(THE DATA begins)

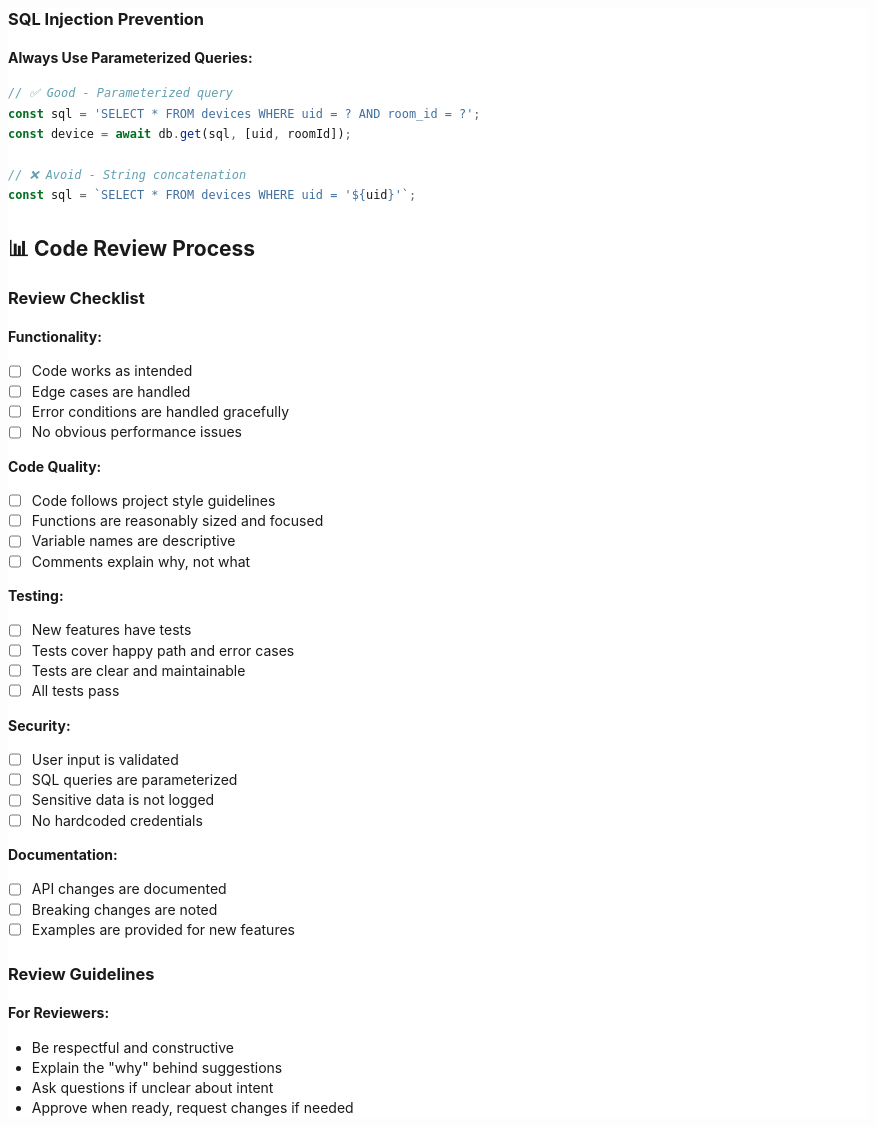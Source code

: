 ### SQL Injection Prevention

**Always Use Parameterized Queries:**
```javascript
// ✅ Good - Parameterized query
const sql = 'SELECT * FROM devices WHERE uid = ? AND room_id = ?';
const device = await db.get(sql, [uid, roomId]);

// ❌ Avoid - String concatenation
const sql = `SELECT * FROM devices WHERE uid = '${uid}'`;
```

## 📊 Code Review Process

### Review Checklist

**Functionality:**
- [ ] Code works as intended
- [ ] Edge cases are handled
- [ ] Error conditions are handled gracefully
- [ ] No obvious performance issues

**Code Quality:**
- [ ] Code follows project style guidelines
- [ ] Functions are reasonably sized and focused
- [ ] Variable names are descriptive
- [ ] Comments explain why, not what

**Testing:**
- [ ] New features have tests
- [ ] Tests cover happy path and error cases
- [ ] Tests are clear and maintainable
- [ ] All tests pass

**Security:**
- [ ] User input is validated
- [ ] SQL queries are parameterized
- [ ] Sensitive data is not logged
- [ ] No hardcoded credentials

**Documentation:**
- [ ] API changes are documented
- [ ] Breaking changes are noted
- [ ] Examples are provided for new features

### Review Guidelines

**For Reviewers:**
- Be respectful and constructive
- Explain the "why" behind suggestions
- Ask questions if unclear about intent
- Approve when ready, request changes if needed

(THE DATA ends)

ASSIGNMENT » Copy out the range of lines above starting at the line with "- [ ] Code works as intended" and ending at the line with "- [ ] Breaking changes are noted", exactly and including both.

RESULT »
- [ ] Code works as intended
- [ ] Edge cases are handled
- [ ] Error conditions are handled gracefully
- [ ] No obvious performance issues

**Code Quality:**
- [ ] Code follows project style guidelines
- [ ] Functions are reasonably sized and focused
- [ ] Variable names are descriptive
- [ ] Comments explain why, not what

**Testing:**
- [ ] New features have tests
- [ ] Tests cover happy path and error cases
- [ ] Tests are clear and maintainable
- [ ] All tests pass

**Security:**
- [ ] User input is validated
- [ ] SQL queries are parameterized
- [ ] Sensitive data is not logged
- [ ] No hardcoded credentials

**Documentation:**
- [ ] API changes are documented
- [ ] Breaking changes are noted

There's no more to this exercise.